Target’s CEO Gregg Steinhafel stepped down Monday after 35 years with the company, following a security breach last November in which hackers illegally accessed personal information from as many as 70 million customers.
In the wake of the breach, the retailer’s revenue slid 5 percent during the Christmas quarter, and Target has spent at least $61 million dealing with the hack, the LA Times reports.
According to a statement released by Target’s board early this week, Steinhafel’s decision to resign came after “extensive discussions” with the board. Steinhafel “held himself personally accountable” for the breach, the board wrote.
“The board will continue to be actively engaged with the leadership team to drive Target’s future success and will manage the transition,” the statement continued.
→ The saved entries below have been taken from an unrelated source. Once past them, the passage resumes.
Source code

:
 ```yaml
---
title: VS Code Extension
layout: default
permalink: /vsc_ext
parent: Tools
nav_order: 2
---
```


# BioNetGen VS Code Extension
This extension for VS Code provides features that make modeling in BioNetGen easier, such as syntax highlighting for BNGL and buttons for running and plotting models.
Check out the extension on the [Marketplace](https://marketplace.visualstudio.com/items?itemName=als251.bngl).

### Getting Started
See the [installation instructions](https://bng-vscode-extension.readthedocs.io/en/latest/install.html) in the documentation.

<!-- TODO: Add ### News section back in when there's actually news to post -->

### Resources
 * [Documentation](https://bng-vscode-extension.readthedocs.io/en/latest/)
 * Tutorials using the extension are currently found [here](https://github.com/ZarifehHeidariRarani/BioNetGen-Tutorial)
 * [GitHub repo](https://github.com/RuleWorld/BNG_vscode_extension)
As Target’s CEO resigns and its board directs the search for his successor, how much do you want to bet that it’s taking a different approach to IT? We’d wager, oh, about $61 million.
Attendees at one of IPR’s most recent Thought Leadership Roundtable forums drew the following lessons from the Target breach:
- In today’s environment, a company’s approach to IT must be proactive, not reactive.
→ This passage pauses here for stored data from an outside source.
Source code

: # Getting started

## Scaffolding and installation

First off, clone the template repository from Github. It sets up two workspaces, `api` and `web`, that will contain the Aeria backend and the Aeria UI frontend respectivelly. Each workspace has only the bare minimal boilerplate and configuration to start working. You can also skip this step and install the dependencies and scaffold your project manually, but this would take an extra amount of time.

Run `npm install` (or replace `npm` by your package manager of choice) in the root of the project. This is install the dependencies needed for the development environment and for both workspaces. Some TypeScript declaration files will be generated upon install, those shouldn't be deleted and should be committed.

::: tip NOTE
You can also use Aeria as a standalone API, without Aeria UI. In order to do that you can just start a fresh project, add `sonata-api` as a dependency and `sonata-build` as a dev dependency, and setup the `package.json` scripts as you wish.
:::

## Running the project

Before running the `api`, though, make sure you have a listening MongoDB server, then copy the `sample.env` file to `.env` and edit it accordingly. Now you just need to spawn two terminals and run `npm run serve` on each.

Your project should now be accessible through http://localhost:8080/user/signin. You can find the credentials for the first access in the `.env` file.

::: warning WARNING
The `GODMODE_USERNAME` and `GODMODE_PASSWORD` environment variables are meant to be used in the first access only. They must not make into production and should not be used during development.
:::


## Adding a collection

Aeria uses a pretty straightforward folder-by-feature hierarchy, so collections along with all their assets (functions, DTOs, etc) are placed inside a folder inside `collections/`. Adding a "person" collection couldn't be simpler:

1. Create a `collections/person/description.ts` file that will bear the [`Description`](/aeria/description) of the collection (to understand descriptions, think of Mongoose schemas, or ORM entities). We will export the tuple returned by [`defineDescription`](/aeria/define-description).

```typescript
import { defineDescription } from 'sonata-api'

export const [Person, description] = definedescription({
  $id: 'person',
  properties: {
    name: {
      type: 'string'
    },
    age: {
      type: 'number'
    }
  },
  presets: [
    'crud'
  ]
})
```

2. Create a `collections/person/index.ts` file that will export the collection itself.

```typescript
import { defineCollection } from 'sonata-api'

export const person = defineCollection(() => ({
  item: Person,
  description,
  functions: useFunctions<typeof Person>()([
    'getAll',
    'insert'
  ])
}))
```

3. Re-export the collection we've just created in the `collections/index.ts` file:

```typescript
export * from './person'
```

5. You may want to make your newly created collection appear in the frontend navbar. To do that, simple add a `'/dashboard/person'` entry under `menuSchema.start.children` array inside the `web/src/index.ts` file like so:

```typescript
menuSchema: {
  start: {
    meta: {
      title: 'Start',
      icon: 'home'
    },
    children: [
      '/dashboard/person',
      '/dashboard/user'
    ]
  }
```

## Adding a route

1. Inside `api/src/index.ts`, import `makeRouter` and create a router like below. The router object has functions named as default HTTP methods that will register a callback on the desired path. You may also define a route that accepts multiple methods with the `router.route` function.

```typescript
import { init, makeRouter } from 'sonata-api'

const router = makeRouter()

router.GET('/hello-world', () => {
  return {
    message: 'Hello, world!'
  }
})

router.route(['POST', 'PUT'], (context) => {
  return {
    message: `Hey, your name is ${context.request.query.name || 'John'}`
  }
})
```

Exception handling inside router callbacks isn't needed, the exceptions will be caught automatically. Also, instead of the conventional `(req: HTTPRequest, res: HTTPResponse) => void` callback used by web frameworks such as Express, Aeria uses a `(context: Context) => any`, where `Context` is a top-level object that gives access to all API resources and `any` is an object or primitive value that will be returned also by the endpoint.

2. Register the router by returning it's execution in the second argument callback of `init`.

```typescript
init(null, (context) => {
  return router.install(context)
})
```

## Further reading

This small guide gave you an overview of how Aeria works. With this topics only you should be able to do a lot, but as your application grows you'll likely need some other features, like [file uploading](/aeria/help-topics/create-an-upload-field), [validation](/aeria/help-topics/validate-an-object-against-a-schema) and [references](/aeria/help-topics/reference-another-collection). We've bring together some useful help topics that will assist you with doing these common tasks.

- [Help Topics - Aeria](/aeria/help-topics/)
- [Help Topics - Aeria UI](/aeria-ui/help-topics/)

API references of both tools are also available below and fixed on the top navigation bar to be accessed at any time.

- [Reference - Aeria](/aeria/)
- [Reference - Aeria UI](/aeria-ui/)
- Company Boards are asking the wrong questions: They are asking, “Are we prepared for disaster?” when they should be asking, “Does our IT infrastructure position us for sustainable growth?”
- There’s still too great a gap between business goals and technology infrastructure.
- Most companies only notice technology when it fails.
We suspect that Steinhafel is probably nodding in agreement. Future Target CEO, take note.